> [Problem to work on]:
Write out the entries below in full, exactly as given.

> [Supplied data]:
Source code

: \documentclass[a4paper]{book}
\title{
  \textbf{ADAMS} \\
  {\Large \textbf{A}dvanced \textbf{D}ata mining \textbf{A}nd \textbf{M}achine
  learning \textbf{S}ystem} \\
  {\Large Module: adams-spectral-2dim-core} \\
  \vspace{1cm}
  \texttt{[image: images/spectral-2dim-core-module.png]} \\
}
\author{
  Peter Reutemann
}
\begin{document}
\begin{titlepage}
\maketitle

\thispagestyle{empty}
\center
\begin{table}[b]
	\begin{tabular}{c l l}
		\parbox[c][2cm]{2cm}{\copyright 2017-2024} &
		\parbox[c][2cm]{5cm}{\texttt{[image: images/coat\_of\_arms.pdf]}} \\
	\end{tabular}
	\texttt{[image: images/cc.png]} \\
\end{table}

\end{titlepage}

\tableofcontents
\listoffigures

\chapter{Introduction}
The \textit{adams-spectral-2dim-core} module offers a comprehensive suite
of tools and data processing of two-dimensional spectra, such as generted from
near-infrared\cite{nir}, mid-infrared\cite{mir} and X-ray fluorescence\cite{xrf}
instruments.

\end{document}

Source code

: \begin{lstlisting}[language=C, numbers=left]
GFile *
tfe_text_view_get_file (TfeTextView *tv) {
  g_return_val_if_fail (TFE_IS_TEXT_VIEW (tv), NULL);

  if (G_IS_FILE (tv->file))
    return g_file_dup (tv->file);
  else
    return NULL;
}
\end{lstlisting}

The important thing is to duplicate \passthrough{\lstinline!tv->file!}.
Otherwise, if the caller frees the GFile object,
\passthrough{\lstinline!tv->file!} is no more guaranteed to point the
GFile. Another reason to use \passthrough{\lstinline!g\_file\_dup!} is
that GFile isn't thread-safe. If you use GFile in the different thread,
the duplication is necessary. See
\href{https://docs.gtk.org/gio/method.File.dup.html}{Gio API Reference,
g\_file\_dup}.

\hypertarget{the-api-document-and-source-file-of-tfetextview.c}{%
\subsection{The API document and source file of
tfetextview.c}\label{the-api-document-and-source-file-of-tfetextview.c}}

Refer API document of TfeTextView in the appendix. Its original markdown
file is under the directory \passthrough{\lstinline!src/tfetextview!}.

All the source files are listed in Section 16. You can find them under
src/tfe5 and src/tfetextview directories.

> [Your response]:
Source code

: \documentclass[a4paper]{book}
\title{
  \textbf{ADAMS} \\
  {\Large \textbf{A}dvanced \textbf{D}ata mining \textbf{A}nd \textbf{M}achine
  learning \textbf{S}ystem} \\
  {\Large Module: adams-spectral-2dim-core} \\
  \vspace{1cm}
  \texttt{[image: images/spectral-2dim-core-module.png]} \\
}
\author{
  Peter Reutemann
}
\begin{document}
\begin{titlepage}
\maketitle

\thispagestyle{empty}
\center
\begin{table}[b]
	\begin{tabular}{c l l}
		\parbox[c][2cm]{2cm}{\copyright 2017-2024} &
		\parbox[c][2cm]{5cm}{\texttt{[image: images/coat\_of\_arms.pdf]}} \\
	\end{tabular}
	\texttt{[image: images/cc.png]} \\
\end{table}

\end{titlepage}

\tableofcontents
\listoffigures

\chapter{Introduction}
The \textit{adams-spectral-2dim-core} module offers a comprehensive suite
of tools and data processing of two-dimensional spectra, such as generted from
near-infrared\cite{nir}, mid-infrared\cite{mir} and X-ray fluorescence\cite{xrf}
instruments.

\end{document}

Source code

: \begin{lstlisting}[language=C, numbers=left]
GFile *
tfe_text_view_get_file (TfeTextView *tv) {
  g_return_val_if_fail (TFE_IS_TEXT_VIEW (tv), NULL);

  if (G_IS_FILE (tv->file))
    return g_file_dup (tv->file);
  else
    return NULL;
}
\end{lstlisting}

The important thing is to duplicate \passthrough{\lstinline!tv->file!}.
Otherwise, if the caller frees the GFile object,
\passthrough{\lstinline!tv->file!} is no more guaranteed to point the
GFile. Another reason to use \passthrough{\lstinline!g\_file\_dup!} is
that GFile isn't thread-safe. If you use GFile in the different thread,
the duplication is necessary. See
\href{https://docs.gtk.org/gio/method.File.dup.html}{Gio API Reference,
g\_file\_dup}.

\hypertarget{the-api-document-and-source-file-of-tfetextview.c}{%
\subsection{The API document and source file of
tfetextview.c}\label{the-api-document-and-source-file-of-tfetextview.c}}

Refer API document of TfeTextView in the appendix. Its original markdown
file is under the directory \passthrough{\lstinline!src/tfetextview!}.

All the source files are listed in Section 16. You can find them under
src/tfe5 and src/tfetextview directories.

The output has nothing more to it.